The premise of a mail order (or, these days, email order) bride from Russia recalls the dire Australian comedy Russian Doll (2001). The fact that the mild-mannered hero works in a bank and is tempted to perform an outrageous deed recalls a classic film noir, Scarlet Street (1945). The way in which the plot veers from domestic comedy to road movie, with a bit of colourful violence and villainy thrown in, recalls the Melanie Griffith vehicle, Something Wild (1986).

Birthday Girl is the kind of movie that has the viewer ticking off such borrowings and comparisons in his or her mind to stave off the boredom. A weak British confection by the Butterworth brothers (director Jez, writer Tom, producer Steve), its central novelty attraction is the spectacle of Nicole Kidman sporting a Russian accent and flipping a few porno mags for hints on how to win her man.

The man is John (Ben Chaplin), and the Butterworths labour mightily to render him as both a loveable, lonely guy and a selfish, ungenerous oaf.

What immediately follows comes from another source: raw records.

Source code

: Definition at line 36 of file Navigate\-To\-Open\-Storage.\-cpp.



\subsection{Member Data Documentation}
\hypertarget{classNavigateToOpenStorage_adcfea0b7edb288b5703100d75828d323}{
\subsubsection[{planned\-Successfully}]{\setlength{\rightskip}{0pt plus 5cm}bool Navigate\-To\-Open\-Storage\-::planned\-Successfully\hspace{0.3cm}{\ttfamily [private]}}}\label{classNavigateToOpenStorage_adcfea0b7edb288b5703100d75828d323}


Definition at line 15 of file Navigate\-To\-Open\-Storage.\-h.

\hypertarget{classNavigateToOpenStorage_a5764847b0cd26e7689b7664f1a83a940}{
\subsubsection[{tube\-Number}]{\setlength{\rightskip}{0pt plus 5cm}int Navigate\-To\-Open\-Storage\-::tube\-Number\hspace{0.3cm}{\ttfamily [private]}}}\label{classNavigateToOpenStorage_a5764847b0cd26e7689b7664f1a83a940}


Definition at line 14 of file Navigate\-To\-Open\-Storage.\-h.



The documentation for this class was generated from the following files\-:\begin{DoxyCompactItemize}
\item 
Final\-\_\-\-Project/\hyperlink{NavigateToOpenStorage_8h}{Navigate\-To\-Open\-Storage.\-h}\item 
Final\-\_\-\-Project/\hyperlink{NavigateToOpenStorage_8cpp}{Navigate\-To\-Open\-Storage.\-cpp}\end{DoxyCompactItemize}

When Nadia (Kidman) sweeps into his life with no English words but some deft bedroom moves (this was one of at least three mainstream movies in its year prominently featuring oral sex), John believes that love may have finally come calling.

It only takes the unexpected arrival of two rambunctious Russian lads, Yuri (Mathieu Kassovitz) and Alexei (Vincent Cassel), to cast a dark cloud over John’s fantasy. Since these two French actors were the director-star team from that grim, urban drama La Haine (1995), the audience instantly expects a dose of action.

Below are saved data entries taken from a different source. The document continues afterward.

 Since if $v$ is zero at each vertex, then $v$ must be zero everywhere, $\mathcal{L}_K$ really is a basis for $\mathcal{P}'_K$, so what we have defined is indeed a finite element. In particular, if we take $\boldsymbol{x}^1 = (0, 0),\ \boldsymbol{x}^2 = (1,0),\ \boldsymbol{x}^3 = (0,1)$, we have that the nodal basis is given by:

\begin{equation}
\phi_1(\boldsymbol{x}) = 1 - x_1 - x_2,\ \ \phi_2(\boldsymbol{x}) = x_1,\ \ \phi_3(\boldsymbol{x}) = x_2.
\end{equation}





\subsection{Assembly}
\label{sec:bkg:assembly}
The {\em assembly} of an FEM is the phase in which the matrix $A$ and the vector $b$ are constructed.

So the film duly changes course and genre, becoming an affair of hotel rooms, international airports and stolen money, with Nadia recast as an ambiguous femme fatale.

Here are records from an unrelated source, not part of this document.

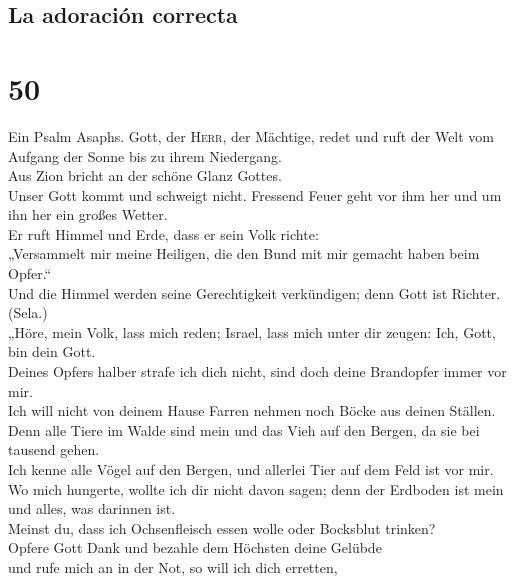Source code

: \hypertarget{la-adoraciuxf3n-correcta}{%
\subsection{La adoración correcta}\label{la-adoraciuxf3n-correcta}}

\hypertarget{section-49}{%
\section{50}\label{section-49}}

 Ein Psalm Asaphs. Gott, der \textsc{Herr}, der Mächtige,
redet und ruft der Welt vom Aufgang der Sonne bis zu ihrem Niedergang.\\
 Aus Zion bricht an der schöne Glanz Gottes.\\
 Unser Gott kommt und schweigt nicht. Fressend Feuer geht
vor ihm her und um ihn her ein großes Wetter.\\
 Er ruft Himmel und Erde, dass er sein Volk richte:\\
 „Versammelt mir meine Heiligen, die den Bund mit mir
gemacht haben beim Opfer.``\\
 Und die Himmel werden seine Gerechtigkeit verkündigen;
denn Gott ist Richter. (Sela.)\\
 „Höre, mein Volk, lass mich reden; Israel, lass mich
unter dir zeugen: Ich, Gott, bin dein Gott.\\
 Deines Opfers halber strafe ich dich nicht, sind doch
deine Brandopfer immer vor mir.\\
 Ich will nicht von deinem Hause Farren nehmen noch Böcke
aus deinen Ställen.\\
 Denn alle Tiere im Walde sind mein und das Vieh auf den
Bergen, da sie bei tausend gehen.\\
 Ich kenne alle Vögel auf den Bergen, und allerlei Tier
auf dem Feld ist vor mir.\\
 Wo mich hungerte, wollte ich dir nicht davon sagen; denn
der Erdboden ist mein und alles, was darinnen ist.\\
 Meinst du, dass ich Ochsenfleisch essen wolle oder
Bocksblut trinken?\\
 Opfere Gott Dank und bezahle dem Höchsten deine
Gelübde\\
 und rufe mich an in der Not, so will ich dich erretten,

Despite its best attempts at pace, style and hipness, Birthday Girl is a terminally dreary movie, notable only for those moments when certain, badly handled details take on a surreal life of their own.

Consider, for example, the undue weight placed on a particular sexual peccadillo of John’s – the fact that he fancies a mild spot of bondage. His act of tying Nadia’s wrists to the bedpost recurs as a near-nightmarish motif. We see her bruises at length, and a dark look comes over John’s face whenever caustic references are made to his presumed kinkiness. The filmmakers feign a moralistic prurience on this point, with risible results. At least in Something Wild, the lovers-on-the-run had the good sense to go with the flow.